I guess it is very common for administrative purpose, to dump and restore a CentOS 7 system. I usually use dump/restore commands. However, I

11 thoughts on - How To Dump/restore A CentOS 7 System

  • Though I can not answer OP’s question, I have question of my own.

    Is this really routine (often) task for Linux sysadmins? I used something like that to replicate cluster nodes in the past, but kickstart would be routine task for me. dump/restore sounds like routine from MS Windows world (I hear they “re-image” system if something goes wrong ;-)

    Am I wrong? Do we in Linux world do this routinely?

    Valeri

  • You are not wrong.  However, I will point out first that dump and restore are utilities that have been around the Unix/Linux world for a very long time, rather than something from the M$ world.

    The issue of how to restore/copy a system installation is open to discussion these days.  I have recently been in a situation where duplicating identical machines is done conveniently with dump and restore.  I have also been in situations where installing or reinstalling a system of slightly different configuration is easily accomplished via kickstart.
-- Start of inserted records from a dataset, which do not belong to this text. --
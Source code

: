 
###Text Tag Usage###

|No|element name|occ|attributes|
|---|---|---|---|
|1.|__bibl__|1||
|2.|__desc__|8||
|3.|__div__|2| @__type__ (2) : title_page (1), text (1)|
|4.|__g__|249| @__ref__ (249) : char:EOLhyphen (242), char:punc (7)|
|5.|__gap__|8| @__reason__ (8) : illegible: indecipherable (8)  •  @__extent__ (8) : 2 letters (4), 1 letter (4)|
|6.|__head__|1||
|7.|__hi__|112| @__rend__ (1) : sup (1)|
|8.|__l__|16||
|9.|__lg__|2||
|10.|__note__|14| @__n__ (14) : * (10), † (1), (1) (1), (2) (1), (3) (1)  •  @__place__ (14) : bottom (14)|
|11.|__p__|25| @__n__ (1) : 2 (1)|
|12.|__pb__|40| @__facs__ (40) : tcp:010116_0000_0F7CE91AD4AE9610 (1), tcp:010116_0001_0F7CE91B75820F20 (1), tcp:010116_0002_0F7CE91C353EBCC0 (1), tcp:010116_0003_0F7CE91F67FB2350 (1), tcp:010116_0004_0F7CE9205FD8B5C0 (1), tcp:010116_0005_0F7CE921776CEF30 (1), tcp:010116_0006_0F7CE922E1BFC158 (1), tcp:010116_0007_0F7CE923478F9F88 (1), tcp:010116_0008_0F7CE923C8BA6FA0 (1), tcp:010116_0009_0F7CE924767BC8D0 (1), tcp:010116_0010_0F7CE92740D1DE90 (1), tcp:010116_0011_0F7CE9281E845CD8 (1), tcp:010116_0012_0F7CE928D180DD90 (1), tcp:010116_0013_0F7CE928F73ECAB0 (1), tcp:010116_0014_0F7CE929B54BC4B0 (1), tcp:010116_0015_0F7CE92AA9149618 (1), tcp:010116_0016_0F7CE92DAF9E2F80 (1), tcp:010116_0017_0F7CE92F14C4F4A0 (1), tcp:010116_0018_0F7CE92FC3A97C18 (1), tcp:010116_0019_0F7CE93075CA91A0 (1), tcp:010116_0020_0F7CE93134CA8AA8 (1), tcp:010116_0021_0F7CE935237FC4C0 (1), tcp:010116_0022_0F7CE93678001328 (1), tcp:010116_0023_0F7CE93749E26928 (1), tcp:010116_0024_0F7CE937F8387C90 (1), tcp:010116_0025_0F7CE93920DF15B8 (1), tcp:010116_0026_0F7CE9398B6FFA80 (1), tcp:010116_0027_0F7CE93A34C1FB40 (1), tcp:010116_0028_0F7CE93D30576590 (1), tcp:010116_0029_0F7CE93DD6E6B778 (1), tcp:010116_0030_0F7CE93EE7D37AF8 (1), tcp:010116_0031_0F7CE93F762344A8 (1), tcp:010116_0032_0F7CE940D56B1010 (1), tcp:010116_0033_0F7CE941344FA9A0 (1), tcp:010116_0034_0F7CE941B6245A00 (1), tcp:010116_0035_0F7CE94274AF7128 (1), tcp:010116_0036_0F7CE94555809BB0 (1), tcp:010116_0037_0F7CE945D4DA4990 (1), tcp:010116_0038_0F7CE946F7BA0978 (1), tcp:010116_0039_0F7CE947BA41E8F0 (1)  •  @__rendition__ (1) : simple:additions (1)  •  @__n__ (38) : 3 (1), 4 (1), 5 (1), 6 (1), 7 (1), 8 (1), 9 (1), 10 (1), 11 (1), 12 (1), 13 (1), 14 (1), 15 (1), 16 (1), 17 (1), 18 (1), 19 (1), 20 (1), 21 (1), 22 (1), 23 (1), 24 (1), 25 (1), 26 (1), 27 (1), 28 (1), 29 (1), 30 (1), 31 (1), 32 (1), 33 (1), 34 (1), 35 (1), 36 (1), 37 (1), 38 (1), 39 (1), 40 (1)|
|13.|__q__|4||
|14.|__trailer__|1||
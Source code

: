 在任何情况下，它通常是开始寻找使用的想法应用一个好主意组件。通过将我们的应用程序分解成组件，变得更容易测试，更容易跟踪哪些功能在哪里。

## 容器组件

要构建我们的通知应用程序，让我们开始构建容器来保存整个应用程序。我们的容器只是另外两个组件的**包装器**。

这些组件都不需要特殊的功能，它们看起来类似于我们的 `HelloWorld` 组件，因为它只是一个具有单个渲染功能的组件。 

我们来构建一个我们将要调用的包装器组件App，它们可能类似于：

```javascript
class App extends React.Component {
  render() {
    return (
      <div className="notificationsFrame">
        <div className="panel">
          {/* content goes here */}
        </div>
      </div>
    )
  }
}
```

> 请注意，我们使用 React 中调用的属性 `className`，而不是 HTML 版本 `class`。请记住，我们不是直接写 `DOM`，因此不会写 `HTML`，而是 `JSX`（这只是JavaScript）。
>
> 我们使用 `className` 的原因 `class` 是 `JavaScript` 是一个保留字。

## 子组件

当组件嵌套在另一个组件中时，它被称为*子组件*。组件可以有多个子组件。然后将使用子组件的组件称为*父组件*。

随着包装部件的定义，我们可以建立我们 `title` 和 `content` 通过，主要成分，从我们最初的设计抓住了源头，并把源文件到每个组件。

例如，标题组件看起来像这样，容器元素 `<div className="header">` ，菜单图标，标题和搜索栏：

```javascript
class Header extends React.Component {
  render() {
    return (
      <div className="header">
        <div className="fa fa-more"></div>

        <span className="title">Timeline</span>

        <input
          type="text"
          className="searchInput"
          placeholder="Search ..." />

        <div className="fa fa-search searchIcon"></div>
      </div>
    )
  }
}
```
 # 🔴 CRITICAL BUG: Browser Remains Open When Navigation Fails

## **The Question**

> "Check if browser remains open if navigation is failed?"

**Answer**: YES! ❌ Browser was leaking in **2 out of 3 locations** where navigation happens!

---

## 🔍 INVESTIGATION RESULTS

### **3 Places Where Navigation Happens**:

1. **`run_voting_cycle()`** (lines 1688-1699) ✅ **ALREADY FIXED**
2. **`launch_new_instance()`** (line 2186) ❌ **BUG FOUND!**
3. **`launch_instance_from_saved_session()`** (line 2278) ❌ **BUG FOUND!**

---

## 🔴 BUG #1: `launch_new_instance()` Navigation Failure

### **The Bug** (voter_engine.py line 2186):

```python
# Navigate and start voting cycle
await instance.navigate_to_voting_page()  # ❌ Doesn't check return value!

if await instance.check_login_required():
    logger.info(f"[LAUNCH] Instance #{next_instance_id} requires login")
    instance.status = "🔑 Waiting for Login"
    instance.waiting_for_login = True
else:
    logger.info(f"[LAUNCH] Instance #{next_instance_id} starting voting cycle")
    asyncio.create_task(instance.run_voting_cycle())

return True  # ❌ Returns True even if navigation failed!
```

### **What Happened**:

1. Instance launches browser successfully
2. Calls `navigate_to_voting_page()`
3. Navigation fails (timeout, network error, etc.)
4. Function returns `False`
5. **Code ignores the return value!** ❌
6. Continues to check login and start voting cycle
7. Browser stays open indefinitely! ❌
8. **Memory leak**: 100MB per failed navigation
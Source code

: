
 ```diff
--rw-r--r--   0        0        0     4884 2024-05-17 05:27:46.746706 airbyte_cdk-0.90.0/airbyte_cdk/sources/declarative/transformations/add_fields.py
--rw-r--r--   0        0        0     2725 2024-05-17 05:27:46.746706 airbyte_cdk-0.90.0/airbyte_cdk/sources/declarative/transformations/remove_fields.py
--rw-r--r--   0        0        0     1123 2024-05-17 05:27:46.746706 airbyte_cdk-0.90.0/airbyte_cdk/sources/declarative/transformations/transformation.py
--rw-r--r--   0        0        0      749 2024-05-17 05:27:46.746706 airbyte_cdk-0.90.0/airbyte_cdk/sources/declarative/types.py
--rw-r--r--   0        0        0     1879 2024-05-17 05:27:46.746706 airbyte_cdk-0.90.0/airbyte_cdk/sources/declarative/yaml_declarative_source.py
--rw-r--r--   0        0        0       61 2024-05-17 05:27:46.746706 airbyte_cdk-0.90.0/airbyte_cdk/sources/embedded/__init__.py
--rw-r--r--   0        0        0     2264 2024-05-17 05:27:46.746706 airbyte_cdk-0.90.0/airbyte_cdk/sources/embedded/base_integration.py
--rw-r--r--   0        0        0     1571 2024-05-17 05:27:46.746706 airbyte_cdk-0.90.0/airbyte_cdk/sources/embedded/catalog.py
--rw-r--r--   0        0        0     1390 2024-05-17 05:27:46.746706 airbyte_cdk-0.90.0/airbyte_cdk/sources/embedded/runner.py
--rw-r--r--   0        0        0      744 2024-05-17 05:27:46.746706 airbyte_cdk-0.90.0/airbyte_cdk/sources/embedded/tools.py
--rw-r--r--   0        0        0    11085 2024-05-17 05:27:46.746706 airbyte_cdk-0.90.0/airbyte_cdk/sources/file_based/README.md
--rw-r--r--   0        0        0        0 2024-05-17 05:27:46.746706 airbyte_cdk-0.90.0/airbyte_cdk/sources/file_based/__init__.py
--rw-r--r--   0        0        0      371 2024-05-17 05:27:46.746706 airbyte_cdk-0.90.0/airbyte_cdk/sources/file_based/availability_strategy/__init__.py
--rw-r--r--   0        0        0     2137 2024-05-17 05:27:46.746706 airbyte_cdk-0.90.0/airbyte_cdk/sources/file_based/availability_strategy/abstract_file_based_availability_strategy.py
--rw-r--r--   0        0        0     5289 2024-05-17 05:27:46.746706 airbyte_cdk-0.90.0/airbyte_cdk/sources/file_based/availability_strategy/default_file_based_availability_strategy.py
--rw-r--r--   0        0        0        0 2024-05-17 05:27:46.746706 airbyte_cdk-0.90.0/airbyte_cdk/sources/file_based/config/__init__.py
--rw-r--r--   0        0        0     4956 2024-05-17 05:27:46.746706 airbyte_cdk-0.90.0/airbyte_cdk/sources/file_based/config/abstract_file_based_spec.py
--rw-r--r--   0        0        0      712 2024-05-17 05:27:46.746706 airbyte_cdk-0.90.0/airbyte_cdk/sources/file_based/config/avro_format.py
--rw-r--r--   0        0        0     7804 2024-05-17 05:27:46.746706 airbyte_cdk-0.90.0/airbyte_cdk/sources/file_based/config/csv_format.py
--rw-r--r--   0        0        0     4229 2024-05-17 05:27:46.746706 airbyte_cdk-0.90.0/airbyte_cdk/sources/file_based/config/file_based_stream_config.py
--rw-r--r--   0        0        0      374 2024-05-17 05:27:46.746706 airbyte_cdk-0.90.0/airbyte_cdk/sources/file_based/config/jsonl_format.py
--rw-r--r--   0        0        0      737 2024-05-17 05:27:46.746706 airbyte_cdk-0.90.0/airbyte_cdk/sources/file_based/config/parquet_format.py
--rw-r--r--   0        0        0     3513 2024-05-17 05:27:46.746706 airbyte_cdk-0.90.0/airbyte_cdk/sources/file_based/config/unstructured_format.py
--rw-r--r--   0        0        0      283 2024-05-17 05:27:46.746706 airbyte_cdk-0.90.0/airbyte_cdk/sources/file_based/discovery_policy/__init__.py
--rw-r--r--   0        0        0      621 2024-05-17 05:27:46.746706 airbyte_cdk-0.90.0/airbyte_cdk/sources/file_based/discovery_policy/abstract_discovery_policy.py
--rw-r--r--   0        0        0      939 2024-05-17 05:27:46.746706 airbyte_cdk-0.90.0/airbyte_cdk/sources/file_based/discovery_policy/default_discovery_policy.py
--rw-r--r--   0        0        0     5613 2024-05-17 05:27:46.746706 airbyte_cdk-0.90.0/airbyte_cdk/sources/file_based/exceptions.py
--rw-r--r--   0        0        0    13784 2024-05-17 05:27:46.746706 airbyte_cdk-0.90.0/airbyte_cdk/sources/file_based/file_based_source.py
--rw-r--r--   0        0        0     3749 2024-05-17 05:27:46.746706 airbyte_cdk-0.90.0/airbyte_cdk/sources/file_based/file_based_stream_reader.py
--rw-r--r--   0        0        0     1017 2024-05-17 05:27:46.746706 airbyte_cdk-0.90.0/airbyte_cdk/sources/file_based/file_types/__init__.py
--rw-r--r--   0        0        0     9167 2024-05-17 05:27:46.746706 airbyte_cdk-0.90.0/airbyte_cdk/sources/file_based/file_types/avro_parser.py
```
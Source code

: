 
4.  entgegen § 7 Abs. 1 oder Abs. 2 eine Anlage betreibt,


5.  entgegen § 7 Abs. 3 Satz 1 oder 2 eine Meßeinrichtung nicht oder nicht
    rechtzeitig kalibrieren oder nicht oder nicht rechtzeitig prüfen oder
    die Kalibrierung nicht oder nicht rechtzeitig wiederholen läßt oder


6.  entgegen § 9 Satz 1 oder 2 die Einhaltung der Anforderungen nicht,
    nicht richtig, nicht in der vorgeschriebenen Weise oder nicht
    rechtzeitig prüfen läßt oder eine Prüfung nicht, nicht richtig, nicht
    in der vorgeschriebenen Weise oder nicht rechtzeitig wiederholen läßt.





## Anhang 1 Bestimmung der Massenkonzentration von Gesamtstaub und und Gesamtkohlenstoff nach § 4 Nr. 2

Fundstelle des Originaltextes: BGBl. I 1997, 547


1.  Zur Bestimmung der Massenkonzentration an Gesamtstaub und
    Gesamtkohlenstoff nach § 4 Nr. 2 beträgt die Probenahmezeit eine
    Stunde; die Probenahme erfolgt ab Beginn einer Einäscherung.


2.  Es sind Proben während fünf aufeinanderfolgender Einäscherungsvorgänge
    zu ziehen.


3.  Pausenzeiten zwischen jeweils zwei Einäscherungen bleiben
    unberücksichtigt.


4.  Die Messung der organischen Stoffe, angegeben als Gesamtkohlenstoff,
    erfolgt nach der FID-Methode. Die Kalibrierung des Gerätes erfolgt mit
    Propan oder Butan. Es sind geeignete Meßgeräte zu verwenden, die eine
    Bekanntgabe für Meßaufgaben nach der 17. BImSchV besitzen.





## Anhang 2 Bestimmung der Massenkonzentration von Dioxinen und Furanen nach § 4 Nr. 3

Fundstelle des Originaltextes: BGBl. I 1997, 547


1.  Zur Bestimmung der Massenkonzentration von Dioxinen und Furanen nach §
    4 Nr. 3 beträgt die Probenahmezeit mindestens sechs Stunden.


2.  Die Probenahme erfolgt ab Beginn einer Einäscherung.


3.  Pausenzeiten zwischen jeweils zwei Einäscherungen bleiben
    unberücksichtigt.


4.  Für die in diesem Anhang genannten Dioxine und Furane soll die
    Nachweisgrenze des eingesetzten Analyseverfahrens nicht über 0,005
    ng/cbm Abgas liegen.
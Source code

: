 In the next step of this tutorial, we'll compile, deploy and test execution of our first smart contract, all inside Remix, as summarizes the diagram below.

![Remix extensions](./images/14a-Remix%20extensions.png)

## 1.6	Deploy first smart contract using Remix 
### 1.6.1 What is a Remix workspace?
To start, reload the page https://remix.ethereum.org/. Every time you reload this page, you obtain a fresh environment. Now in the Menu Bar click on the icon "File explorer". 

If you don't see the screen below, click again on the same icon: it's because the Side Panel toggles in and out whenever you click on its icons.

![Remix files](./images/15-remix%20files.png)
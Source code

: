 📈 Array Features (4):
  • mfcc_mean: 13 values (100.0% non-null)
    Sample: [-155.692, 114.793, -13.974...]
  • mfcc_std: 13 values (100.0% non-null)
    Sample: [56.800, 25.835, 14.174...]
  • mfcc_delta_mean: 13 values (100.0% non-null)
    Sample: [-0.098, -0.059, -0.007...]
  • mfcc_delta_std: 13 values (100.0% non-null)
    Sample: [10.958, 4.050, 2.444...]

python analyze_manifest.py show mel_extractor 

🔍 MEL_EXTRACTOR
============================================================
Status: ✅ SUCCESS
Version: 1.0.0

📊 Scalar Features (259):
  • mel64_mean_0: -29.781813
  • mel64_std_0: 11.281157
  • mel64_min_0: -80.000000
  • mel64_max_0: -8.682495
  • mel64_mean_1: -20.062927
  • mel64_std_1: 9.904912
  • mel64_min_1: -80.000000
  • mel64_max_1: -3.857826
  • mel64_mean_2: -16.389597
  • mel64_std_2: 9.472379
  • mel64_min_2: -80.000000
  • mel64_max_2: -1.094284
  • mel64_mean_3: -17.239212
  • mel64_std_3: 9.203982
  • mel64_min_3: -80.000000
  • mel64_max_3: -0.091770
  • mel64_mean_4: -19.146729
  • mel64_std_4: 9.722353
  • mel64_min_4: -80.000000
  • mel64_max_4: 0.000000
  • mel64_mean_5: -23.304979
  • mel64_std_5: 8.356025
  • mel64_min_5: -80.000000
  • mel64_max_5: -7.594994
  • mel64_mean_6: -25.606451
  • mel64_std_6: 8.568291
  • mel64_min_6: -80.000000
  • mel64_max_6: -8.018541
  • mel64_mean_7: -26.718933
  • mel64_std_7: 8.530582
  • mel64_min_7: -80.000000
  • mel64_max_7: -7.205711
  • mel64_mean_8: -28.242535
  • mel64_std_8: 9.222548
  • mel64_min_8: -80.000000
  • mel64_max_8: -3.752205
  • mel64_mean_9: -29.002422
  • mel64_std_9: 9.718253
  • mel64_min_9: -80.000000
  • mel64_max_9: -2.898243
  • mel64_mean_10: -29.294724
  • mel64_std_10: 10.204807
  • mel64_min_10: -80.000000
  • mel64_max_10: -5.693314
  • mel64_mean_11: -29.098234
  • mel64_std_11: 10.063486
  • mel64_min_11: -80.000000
    It mostly depends on the situation to be addressed at the moment, and the tools available.  For instance, to perform a one-time installation when you do not have kickstart set up on your network is a significant amount of work, and may not be worth the effort of kickstart set-up.

    This is one of the benefits of decades of development.  More tools are available to handle the installation requirements.


    Ron Loftin reloftin@twcny.rr.com

    “God, root, what is difference ?” Piter from UserFriendly

  • I would not say routinely, but I would say crucially.

    The poster child for dump/restore is a machine with commercial software that is difficult to install or customize, especially one with an RDBMS system large enough to make dumping and restoring the data tables an onerous task.

    The usual workflow — kickstart and puppet/ansible/etc — doesn’t work in that situation.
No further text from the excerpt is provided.